Juan Paz y Miño: Deuda ilegítima: Ayer y Hoy (2)

Ecuador, lunes 22 de diciembre de 2008

Deuda ilegítima: Ayer y Hoy (2)

Juan J. Paz y Miño Cepeda

A poco de fundarse la República del Ecuador (1830), pesaría en su historia la “deuda de la Independencia”, fruto de la herencia del 21.5% de la deuda grancolombiana. Oficialmente arrancó en 1854, cuando el Congreso aprobó el convenio Espinel-Mocatta, que reconoció £.1.824.000 en nuevos bonos a favor de los tenedores.

Entre 1830 y 1854 Ecuador no pudo “honrar” la deuda externa. Ello no excluyó los primeros intentos de arreglo. En 1843, la Convención acordó el pago de la deuda con la venta o arriendo de tierras baldías. Juan José Flores proponía ceder territorios a los acreedores para un número determinado de colonos europeos, lo que no fue aceptado por los tenedores, que exigieron nuevos bonos incluyendo la capitalización de los intereses.

En 1848, el presidente Vicente Ramón Roca negoció con Pedro Conroy para destinar una parte de los derechos aduaneros al pago de la deuda. Y solo el acreedor Elías Mocatta logró con el ministro Espinel el inicio efectivo de los pagos (1854/55), con respaldo en tierras baldías, ingresos mineros y peajes. Enseguida vendría el contrato Icaza-Pritchett (1857) autorizado por el general Francisco Robles. Mediante él, se cancelaba los bonos de la deuda inglesa con 100.000 cuadras de tierras en Esmeraldas, 1.000.000 en Canelos, otro igual en Zamora y 400.200 en Los Ríos y Guayas. Todo ello apenas cubría 2.600.600 pesos de los 9.120.000 que reclamaban los acreedores. La oposición conservadora contra Robles estalló. Y, a poco, el Presidente del Perú, Ramón Castilla, bloqueó el puerto de Guayaquil, reclamando contra la concesión de tierras amazónicas consideradas peruanas. Robles fue cercado por la oposición conservadora. Y en el país aparecieron (1859) cuatro gobiernos regionales. Todo amenazaba con la disolución del Ecuador. Hasta que se impuso Gabriel García Moreno y logró la unidad nacional.

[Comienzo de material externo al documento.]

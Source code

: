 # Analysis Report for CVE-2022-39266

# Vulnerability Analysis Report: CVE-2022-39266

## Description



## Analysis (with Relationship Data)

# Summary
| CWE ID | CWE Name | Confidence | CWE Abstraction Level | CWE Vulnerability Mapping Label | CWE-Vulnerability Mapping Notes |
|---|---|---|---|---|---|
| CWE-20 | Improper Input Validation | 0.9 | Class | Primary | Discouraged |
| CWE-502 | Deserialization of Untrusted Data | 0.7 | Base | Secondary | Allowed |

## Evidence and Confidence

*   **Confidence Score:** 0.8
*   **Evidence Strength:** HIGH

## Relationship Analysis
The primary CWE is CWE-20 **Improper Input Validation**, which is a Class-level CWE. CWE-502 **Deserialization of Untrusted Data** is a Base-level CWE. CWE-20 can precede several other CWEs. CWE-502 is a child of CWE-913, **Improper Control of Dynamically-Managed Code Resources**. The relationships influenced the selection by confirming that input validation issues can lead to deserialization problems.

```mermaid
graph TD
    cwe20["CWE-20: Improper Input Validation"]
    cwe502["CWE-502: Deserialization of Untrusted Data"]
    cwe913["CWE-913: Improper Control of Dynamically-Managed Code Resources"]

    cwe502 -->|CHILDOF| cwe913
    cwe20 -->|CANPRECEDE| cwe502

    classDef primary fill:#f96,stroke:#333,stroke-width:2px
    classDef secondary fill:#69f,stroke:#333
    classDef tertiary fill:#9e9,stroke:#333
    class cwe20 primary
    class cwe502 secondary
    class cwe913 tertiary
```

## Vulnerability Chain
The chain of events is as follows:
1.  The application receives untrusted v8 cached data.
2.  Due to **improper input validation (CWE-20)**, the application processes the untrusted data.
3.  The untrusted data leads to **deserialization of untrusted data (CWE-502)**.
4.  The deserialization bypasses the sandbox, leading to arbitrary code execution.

Definitivamente, el convenio Espinel-Mocatta resultó lesivo a los intereses nacionales. Los acreedores ya no eran los originales, sino los especuladores de bolsa, que adquirieron bonos a bajos precios y recibían jugosas ganancias a costa de la estrangulación financiera del Ecuador. También en 1865 se había pensado en enajenar las Galápagos para atender a los acreedores. Pero en 1869, convencido de la carga sobre el país, García Moreno dispuso la suspensión del pago de intereses de la deuda (lo único que se pagaba), declarando la disposición del gobierno a una negociación equitativa. Un gesto “unilateral” que hoy alarmaría a todos los críticos de la declaratoria estatal ecuatoriana sobre la deuda ilegítima.

García Moreno contó con recursos para modernizar económica y materialmente al Ecuador, aunque bajo un régimen autoritario y ultrareligioso. Pero el “precio” del gesto nacionalista garciano fue que los créditos provendrían, en adelante, de la banca privada ecuatoriana, cuyo poder se multiplicó en las siguientes décadas hasta convertir al Estado en un esclavo de sus intereses. Solo la Revolución Juliana (1925) pudo acabar con ese dominio “plutocrático”. Continuaremos con el tema.